In full and without alteration, output each record given here.
::::
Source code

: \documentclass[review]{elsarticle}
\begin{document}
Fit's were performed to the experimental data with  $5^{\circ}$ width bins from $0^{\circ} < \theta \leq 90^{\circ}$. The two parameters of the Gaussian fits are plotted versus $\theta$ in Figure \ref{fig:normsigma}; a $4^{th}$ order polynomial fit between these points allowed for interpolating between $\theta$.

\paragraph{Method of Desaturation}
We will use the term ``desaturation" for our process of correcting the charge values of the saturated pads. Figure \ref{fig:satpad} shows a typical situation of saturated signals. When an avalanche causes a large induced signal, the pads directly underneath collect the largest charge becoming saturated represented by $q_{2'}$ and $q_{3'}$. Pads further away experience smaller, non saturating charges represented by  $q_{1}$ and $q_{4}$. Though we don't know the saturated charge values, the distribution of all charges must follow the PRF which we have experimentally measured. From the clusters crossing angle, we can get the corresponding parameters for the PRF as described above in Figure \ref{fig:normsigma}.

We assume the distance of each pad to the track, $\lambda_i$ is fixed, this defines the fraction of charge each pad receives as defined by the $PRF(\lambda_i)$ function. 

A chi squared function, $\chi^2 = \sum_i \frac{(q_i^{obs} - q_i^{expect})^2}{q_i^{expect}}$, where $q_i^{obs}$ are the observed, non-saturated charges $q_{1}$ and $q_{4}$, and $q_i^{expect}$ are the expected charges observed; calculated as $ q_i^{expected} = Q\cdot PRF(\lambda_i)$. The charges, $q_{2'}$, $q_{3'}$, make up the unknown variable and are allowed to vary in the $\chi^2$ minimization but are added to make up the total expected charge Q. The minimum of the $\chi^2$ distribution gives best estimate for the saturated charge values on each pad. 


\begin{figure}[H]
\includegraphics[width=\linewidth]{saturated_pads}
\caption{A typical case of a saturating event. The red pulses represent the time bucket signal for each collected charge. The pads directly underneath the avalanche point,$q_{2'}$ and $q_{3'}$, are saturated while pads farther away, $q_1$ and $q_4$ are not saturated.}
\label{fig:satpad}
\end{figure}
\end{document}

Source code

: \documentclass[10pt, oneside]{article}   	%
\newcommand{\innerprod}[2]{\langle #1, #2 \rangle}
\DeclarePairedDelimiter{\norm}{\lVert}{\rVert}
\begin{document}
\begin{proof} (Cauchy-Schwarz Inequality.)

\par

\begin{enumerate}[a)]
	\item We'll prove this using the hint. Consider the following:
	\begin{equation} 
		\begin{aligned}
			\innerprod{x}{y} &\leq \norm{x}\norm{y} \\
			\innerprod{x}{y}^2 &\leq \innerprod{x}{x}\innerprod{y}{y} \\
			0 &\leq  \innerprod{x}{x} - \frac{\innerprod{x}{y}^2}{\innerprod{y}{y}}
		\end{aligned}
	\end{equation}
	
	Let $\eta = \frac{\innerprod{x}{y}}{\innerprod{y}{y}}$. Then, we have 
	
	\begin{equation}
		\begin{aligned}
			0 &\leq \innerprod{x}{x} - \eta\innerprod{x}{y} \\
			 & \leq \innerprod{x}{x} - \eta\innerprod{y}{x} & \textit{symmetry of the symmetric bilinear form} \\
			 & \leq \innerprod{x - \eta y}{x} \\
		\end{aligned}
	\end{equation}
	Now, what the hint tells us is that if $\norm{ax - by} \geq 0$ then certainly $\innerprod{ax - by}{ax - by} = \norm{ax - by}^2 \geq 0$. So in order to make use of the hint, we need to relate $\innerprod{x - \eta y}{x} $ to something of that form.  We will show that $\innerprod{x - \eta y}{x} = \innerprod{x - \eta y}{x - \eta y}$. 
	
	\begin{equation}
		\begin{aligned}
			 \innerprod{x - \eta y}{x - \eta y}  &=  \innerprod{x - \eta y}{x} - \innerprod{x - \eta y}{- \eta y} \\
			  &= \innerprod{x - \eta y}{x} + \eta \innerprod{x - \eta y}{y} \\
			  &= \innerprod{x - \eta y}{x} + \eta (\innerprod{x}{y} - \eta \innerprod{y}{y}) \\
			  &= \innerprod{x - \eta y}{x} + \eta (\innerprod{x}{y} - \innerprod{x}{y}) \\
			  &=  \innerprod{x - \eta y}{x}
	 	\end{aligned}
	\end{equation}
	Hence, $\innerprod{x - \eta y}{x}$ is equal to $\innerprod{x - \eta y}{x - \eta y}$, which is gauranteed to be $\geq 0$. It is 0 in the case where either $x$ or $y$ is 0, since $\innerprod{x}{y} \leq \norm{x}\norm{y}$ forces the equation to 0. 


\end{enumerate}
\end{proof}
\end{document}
::::
- _PROBLEM SOLUTION_:
Source code

: \documentclass[review]{elsarticle}
\begin{document}
Fit's were performed to the experimental data with  $5^{\circ}$ width bins from $0^{\circ} < \theta \leq 90^{\circ}$. The two parameters of the Gaussian fits are plotted versus $\theta$ in Figure \ref{fig:normsigma}; a $4^{th}$ order polynomial fit between these points allowed for interpolating between $\theta$.

\paragraph{Method of Desaturation}
We will use the term ``desaturation" for our process of correcting the charge values of the saturated pads. Figure \ref{fig:satpad} shows a typical situation of saturated signals. When an avalanche causes a large induced signal, the pads directly underneath collect the largest charge becoming saturated represented by $q_{2'}$ and $q_{3'}$. Pads further away experience smaller, non saturating charges represented by  $q_{1}$ and $q_{4}$. Though we don't know the saturated charge values, the distribution of all charges must follow the PRF which we have experimentally measured. From the clusters crossing angle, we can get the corresponding parameters for the PRF as described above in Figure \ref{fig:normsigma}.

We assume the distance of each pad to the track, $\lambda_i$ is fixed, this defines the fraction of charge each pad receives as defined by the $PRF(\lambda_i)$ function. 

A chi squared function, $\chi^2 = \sum_i \frac{(q_i^{obs} - q_i^{expect})^2}{q_i^{expect}}$, where $q_i^{obs}$ are the observed, non-saturated charges $q_{1}$ and $q_{4}$, and $q_i^{expect}$ are the expected charges observed; calculated as $ q_i^{expected} = Q\cdot PRF(\lambda_i)$. The charges, $q_{2'}$, $q_{3'}$, make up the unknown variable and are allowed to vary in the $\chi^2$ minimization but are added to make up the total expected charge Q. The minimum of the $\chi^2$ distribution gives best estimate for the saturated charge values on each pad. 


\begin{figure}[H]
\includegraphics[width=\linewidth]{saturated_pads}
\caption{A typical case of a saturating event. The red pulses represent the time bucket signal for each collected charge. The pads directly underneath the avalanche point,$q_{2'}$ and $q_{3'}$, are saturated while pads farther away, $q_1$ and $q_4$ are not saturated.}
\label{fig:satpad}
\end{figure}
\end{document}

Source code

: \documentclass[10pt, oneside]{article}   	%
\newcommand{\innerprod}[2]{\langle #1, #2 \rangle}
\DeclarePairedDelimiter{\norm}{\lVert}{\rVert}
\begin{document}
\begin{proof} (Cauchy-Schwarz Inequality.)

\par

\begin{enumerate}[a)]
	\item We'll prove this using the hint. Consider the following:
	\begin{equation} 
		\begin{aligned}
			\innerprod{x}{y} &\leq \norm{x}\norm{y} \\
			\innerprod{x}{y}^2 &\leq \innerprod{x}{x}\innerprod{y}{y} \\
			0 &\leq  \innerprod{x}{x} - \frac{\innerprod{x}{y}^2}{\innerprod{y}{y}}
		\end{aligned}
	\end{equation}
	
	Let $\eta = \frac{\innerprod{x}{y}}{\innerprod{y}{y}}$. Then, we have 
	
	\begin{equation}
		\begin{aligned}
			0 &\leq \innerprod{x}{x} - \eta\innerprod{x}{y} \\
			 & \leq \innerprod{x}{x} - \eta\innerprod{y}{x} & \textit{symmetry of the symmetric bilinear form} \\
			 & \leq \innerprod{x - \eta y}{x} \\
		\end{aligned}
	\end{equation}
	Now, what the hint tells us is that if $\norm{ax - by} \geq 0$ then certainly $\innerprod{ax - by}{ax - by} = \norm{ax - by}^2 \geq 0$. So in order to make use of the hint, we need to relate $\innerprod{x - \eta y}{x} $ to something of that form.  We will show that $\innerprod{x - \eta y}{x} = \innerprod{x - \eta y}{x - \eta y}$. 
	
	\begin{equation}
		\begin{aligned}
			 \innerprod{x - \eta y}{x - \eta y}  &=  \innerprod{x - \eta y}{x} - \innerprod{x - \eta y}{- \eta y} \\
			  &= \innerprod{x - \eta y}{x} + \eta \innerprod{x - \eta y}{y} \\
			  &= \innerprod{x - \eta y}{x} + \eta (\innerprod{x}{y} - \eta \innerprod{y}{y}) \\
			  &= \innerprod{x - \eta y}{x} + \eta (\innerprod{x}{y} - \innerprod{x}{y}) \\
			  &=  \innerprod{x - \eta y}{x}
	 	\end{aligned}
	\end{equation}
	Hence, $\innerprod{x - \eta y}{x}$ is equal to $\innerprod{x - \eta y}{x - \eta y}$, which is gauranteed to be $\geq 0$. It is 0 in the case where either $x$ or $y$ is 0, since $\innerprod{x}{y} \leq \norm{x}\norm{y}$ forces the equation to 0. 


\end{enumerate}
\end{proof}
\end{document}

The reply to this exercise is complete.